____ Provided material
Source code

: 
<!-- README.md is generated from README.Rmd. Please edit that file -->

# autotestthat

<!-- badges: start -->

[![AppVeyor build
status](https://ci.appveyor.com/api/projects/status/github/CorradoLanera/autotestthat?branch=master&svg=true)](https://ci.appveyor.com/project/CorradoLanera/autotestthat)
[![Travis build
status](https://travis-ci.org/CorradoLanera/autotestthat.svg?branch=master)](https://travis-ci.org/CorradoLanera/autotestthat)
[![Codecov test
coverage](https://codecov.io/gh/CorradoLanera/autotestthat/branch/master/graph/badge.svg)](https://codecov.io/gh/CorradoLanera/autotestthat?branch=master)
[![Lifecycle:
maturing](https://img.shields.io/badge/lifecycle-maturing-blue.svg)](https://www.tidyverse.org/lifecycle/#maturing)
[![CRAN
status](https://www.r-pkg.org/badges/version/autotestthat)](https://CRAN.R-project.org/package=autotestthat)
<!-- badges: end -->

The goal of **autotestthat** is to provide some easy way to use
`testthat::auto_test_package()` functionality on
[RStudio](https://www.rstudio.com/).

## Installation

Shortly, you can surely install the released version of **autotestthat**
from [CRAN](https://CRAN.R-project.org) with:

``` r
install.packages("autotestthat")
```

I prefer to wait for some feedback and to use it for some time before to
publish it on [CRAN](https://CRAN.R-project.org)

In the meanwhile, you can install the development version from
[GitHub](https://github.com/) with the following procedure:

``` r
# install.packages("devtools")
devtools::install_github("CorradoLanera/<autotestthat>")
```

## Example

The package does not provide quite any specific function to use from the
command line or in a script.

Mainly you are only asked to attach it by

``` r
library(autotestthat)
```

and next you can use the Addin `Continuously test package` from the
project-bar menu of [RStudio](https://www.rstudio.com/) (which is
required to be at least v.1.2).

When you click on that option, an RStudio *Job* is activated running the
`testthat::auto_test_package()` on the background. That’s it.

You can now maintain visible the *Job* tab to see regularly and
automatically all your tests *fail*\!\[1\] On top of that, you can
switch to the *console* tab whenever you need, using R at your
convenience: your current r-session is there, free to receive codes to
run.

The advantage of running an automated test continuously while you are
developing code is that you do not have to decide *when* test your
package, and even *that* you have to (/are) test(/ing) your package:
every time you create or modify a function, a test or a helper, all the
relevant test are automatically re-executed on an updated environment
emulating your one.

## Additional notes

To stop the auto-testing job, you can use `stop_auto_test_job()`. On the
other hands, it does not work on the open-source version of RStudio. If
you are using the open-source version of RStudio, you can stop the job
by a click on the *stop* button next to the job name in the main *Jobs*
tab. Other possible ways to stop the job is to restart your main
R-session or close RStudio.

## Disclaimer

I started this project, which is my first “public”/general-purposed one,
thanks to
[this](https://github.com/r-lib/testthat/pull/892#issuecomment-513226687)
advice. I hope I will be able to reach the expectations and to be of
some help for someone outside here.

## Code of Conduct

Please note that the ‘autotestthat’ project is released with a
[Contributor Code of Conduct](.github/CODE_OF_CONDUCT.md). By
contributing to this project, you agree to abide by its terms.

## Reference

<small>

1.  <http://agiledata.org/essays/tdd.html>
________
____ Provided material
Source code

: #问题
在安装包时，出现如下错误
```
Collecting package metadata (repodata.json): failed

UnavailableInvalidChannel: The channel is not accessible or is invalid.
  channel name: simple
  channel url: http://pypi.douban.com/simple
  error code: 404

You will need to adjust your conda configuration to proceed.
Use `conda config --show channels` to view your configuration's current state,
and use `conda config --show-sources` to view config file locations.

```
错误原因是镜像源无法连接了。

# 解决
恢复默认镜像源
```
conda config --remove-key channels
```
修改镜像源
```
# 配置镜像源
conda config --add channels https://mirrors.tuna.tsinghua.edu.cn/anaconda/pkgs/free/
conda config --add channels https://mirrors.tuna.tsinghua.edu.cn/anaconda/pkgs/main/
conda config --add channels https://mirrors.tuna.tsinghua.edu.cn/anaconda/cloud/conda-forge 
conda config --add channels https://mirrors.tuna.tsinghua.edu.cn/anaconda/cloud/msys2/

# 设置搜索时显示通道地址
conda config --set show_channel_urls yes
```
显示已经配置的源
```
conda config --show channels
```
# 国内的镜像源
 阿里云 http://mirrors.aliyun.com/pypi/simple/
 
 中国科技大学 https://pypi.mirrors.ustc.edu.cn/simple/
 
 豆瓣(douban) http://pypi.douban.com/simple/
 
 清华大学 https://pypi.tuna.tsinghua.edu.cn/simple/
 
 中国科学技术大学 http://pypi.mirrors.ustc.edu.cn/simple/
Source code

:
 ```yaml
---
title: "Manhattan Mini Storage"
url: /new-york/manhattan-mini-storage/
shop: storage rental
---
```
________
→ **Action item**
Gather all lines with the string "time" from the data.

→ **Output for this task**
I prefer to wait for some feedback and to use it for some time before to
every time you create or modify a function, a test or a helper, all the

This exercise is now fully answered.